×

Search anything:

Merge Sort in Python [with OOP, Iterative + Recursive]

Binary Tree book by OpenGenus

Open-Source Internship opportunity by OpenGenus for programmers. Apply now.

Table of Contents

  1. Introduction
  2. Algorithm Explanation
  3. Implementation in Python (Recursive and Iterative using OOP)
    • Parent Class
    • Recursive Class
    • Iterative Class
  4. Time and Space Complexity Analysis
  5. Conclusion

Introduction

Sorting is a fundamental computer science operation that allows us to organize data in a specified order for efficient searching, analysis, and processing. There have been several sorting algorithms invented, each with its unique set of benefits and qualities. Merge sort is one such algorithm that stands out for its speed and simplicity. In this post, we'll look into merge sort in the context of Python programming, going over its working principles, implementation, and performance analysis.

Merge sort is a sorting algorithm that uses the divide-and-conquer approach to break down an issue into smaller subproblems, solve them recursively, and then combine the answers to achieve the final result. Merge sort divides the unsorted list into two halves, sorts each half individually, and then merges them.

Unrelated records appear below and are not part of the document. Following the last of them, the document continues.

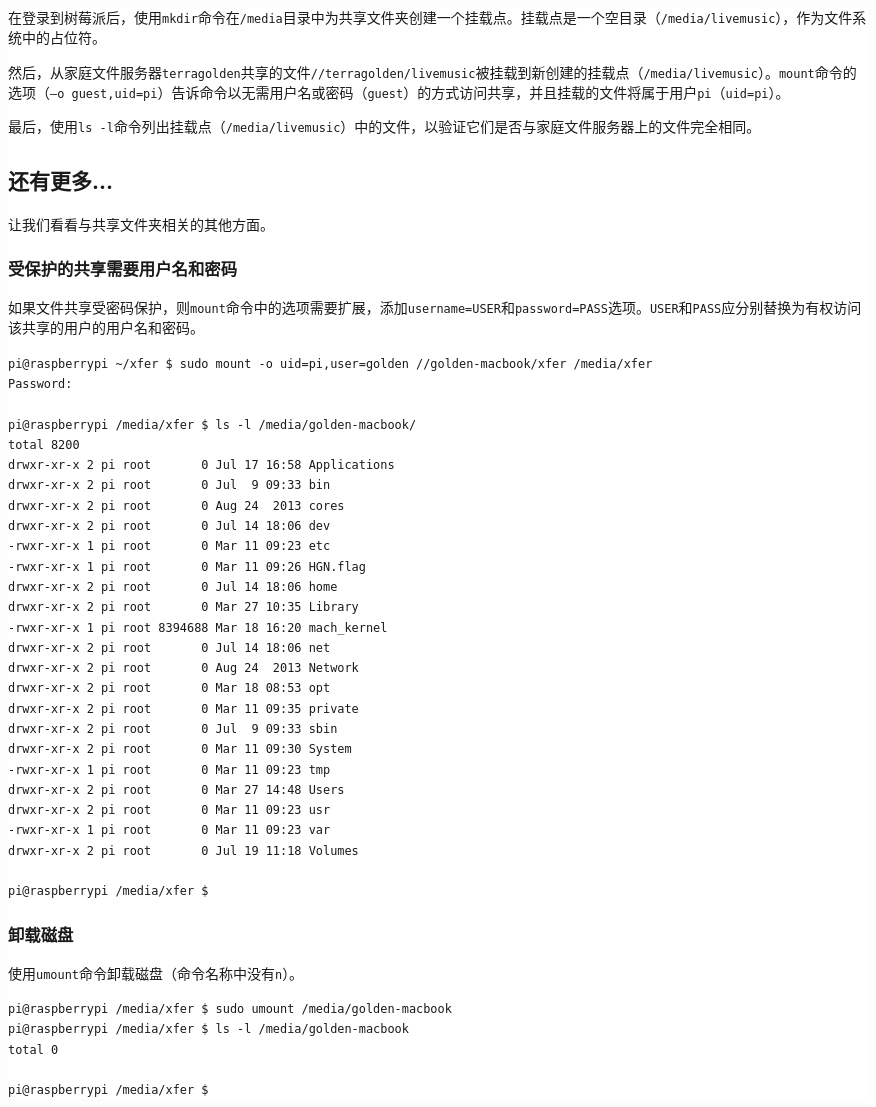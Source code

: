 在登录到树莓派后，使用`mkdir`命令在`/media`目录中为共享文件夹创建一个挂载点。挂载点是一个空目录（`/media/livemusic`），作为文件系统中的占位符。

然后，从家庭文件服务器`terragolden`共享的文件`//terragolden/livemusic`被挂载到新创建的挂载点（`/media/livemusic`）。`mount`命令的选项（`–o guest,uid=pi`）告诉命令以无需用户名或密码（`guest`）的方式访问共享，并且挂载的文件将属于用户`pi`（`uid=pi`）。

最后，使用`ls -l`命令列出挂载点（`/media/livemusic`）中的文件，以验证它们是否与家庭文件服务器上的文件完全相同。

## 还有更多...

让我们看看与共享文件夹相关的其他方面。

### 受保护的共享需要用户名和密码

如果文件共享受密码保护，则`mount`命令中的选项需要扩展，添加`username=USER`和`password=PASS`选项。`USER`和`PASS`应分别替换为有权访问该共享的用户的用户名和密码。

```
pi@raspberrypi ~/xfer $ sudo mount -o uid=pi,user=golden //golden-macbook/xfer /media/xfer
Password:

pi@raspberrypi /media/xfer $ ls -l /media/golden-macbook/
total 8200
drwxr-xr-x 2 pi root       0 Jul 17 16:58 Applications
drwxr-xr-x 2 pi root       0 Jul  9 09:33 bin
drwxr-xr-x 2 pi root       0 Aug 24  2013 cores
drwxr-xr-x 2 pi root       0 Jul 14 18:06 dev
-rwxr-xr-x 1 pi root       0 Mar 11 09:23 etc
-rwxr-xr-x 1 pi root       0 Mar 11 09:26 HGN.flag
drwxr-xr-x 2 pi root       0 Jul 14 18:06 home
drwxr-xr-x 2 pi root       0 Mar 27 10:35 Library
-rwxr-xr-x 1 pi root 8394688 Mar 18 16:20 mach_kernel
drwxr-xr-x 2 pi root       0 Jul 14 18:06 net
drwxr-xr-x 2 pi root       0 Aug 24  2013 Network
drwxr-xr-x 2 pi root       0 Mar 18 08:53 opt
drwxr-xr-x 2 pi root       0 Mar 11 09:35 private
drwxr-xr-x 2 pi root       0 Jul  9 09:33 sbin
drwxr-xr-x 2 pi root       0 Mar 11 09:30 System
-rwxr-xr-x 1 pi root       0 Mar 11 09:23 tmp
drwxr-xr-x 2 pi root       0 Mar 27 14:48 Users
drwxr-xr-x 2 pi root       0 Mar 11 09:23 usr
-rwxr-xr-x 1 pi root       0 Mar 11 09:23 var
drwxr-xr-x 2 pi root       0 Jul 19 11:18 Volumes

pi@raspberrypi /media/xfer $ 
```

### 卸载磁盘

使用`umount`命令卸载磁盘（命令名称中没有`n`）。

```
pi@raspberrypi /media/xfer $ sudo umount /media/golden-macbook
pi@raspberrypi /media/xfer $ ls -l /media/golden-macbook
total 0

pi@raspberrypi /media/xfer $ 
```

The elegance and efficacy of merge sort stem from its ability to handle big datasets effectively while maintaining a stable sorting order. Its temporal complexity of O(nlog n) makes it a popular choice for many applications, especially when working with large data sets. Furthermore, merge sort performs well in both average and worst-case circumstances, making it a dependable and adaptable sorting algorithm.

We shall investigate the inner workings of merge sort in this article, presenting a step-by-step analysis of the algorithm's execution. We will also demonstrate a functional implementation of merge sort in Python, together with explanations of the underlying code logic and crucial principles. We will also examine the time and space complexity of merge sort and compare its performance.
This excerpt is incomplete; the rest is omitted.